§ **DIRECTIONS**
Lines in the records below that contain the word "Junior" must each be copied.

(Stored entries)

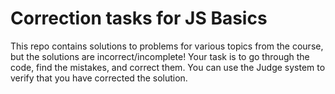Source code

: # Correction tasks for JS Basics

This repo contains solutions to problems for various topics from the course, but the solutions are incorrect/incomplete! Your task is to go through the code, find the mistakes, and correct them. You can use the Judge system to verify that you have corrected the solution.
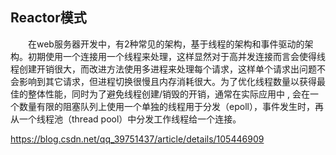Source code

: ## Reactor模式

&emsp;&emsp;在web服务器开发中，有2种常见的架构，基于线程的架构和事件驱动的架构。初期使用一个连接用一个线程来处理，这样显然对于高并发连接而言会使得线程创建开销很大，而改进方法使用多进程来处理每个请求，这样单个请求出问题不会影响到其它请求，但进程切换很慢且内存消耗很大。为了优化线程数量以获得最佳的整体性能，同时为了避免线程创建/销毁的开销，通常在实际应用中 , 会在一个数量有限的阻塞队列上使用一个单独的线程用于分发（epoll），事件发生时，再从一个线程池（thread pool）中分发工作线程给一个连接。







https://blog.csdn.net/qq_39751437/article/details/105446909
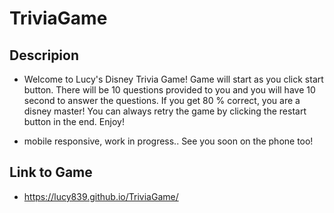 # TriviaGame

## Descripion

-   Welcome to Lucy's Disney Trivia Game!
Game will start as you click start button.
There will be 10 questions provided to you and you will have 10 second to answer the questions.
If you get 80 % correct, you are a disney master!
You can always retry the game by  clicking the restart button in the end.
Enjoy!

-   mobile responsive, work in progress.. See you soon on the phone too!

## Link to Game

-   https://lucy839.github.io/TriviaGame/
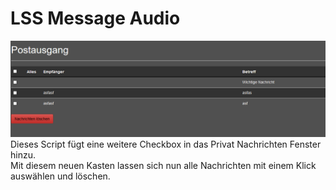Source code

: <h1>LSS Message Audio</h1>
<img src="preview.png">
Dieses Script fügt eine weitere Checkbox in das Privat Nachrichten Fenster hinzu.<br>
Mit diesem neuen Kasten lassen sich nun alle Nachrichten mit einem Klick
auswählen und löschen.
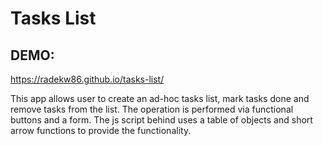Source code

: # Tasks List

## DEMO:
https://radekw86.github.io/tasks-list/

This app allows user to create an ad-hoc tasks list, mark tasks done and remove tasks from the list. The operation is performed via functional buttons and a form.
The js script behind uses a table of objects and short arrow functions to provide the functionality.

---

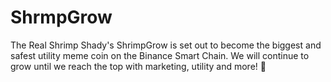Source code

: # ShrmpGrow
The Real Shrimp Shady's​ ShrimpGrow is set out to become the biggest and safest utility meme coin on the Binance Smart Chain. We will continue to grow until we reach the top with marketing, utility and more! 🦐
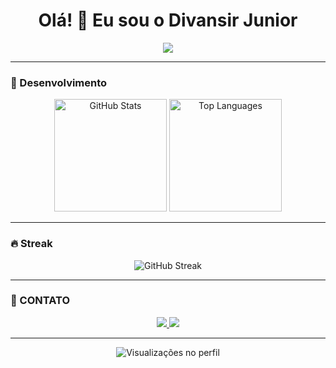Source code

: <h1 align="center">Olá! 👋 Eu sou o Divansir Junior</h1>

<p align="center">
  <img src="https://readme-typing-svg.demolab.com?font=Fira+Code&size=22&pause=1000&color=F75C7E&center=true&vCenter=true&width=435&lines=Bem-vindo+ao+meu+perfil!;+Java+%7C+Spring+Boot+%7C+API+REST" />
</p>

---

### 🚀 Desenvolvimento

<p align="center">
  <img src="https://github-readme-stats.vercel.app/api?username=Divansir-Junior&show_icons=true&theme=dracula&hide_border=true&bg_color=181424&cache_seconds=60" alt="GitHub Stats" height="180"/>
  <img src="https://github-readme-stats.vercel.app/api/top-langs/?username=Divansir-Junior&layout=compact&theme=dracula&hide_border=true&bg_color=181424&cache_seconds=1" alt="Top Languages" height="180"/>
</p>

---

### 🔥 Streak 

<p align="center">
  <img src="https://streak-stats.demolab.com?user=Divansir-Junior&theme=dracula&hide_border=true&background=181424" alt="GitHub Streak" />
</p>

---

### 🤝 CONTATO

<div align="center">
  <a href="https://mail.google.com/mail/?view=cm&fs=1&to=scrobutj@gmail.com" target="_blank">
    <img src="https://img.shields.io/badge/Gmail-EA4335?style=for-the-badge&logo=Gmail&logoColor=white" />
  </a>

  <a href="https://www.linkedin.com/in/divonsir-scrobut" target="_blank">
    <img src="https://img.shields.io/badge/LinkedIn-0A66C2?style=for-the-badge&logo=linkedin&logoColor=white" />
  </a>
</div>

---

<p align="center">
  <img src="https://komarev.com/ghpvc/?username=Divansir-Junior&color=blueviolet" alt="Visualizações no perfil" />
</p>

§ **FINAL ANSWER**
: <h1 align="center">Olá! 👋 Eu sou o Divansir Junior</h1>
  <img src="https://github-readme-stats.vercel.app/api?username=Divansir-Junior&show_icons=true&theme=dracula&hide_border=true&bg_color=181424&cache_seconds=60" alt="GitHub Stats" height="180"/>
  <img src="https://github-readme-stats.vercel.app/api/top-langs/?username=Divansir-Junior&layout=compact&theme=dracula&hide_border=true&bg_color=181424&cache_seconds=1" alt="Top Languages" height="180"/>
  <img src="https://streak-stats.demolab.com?user=Divansir-Junior&theme=dracula&hide_border=true&background=181424" alt="GitHub Streak" />
  <img src="https://komarev.com/ghpvc/?username=Divansir-Junior&color=blueviolet" alt="Visualizações no perfil" />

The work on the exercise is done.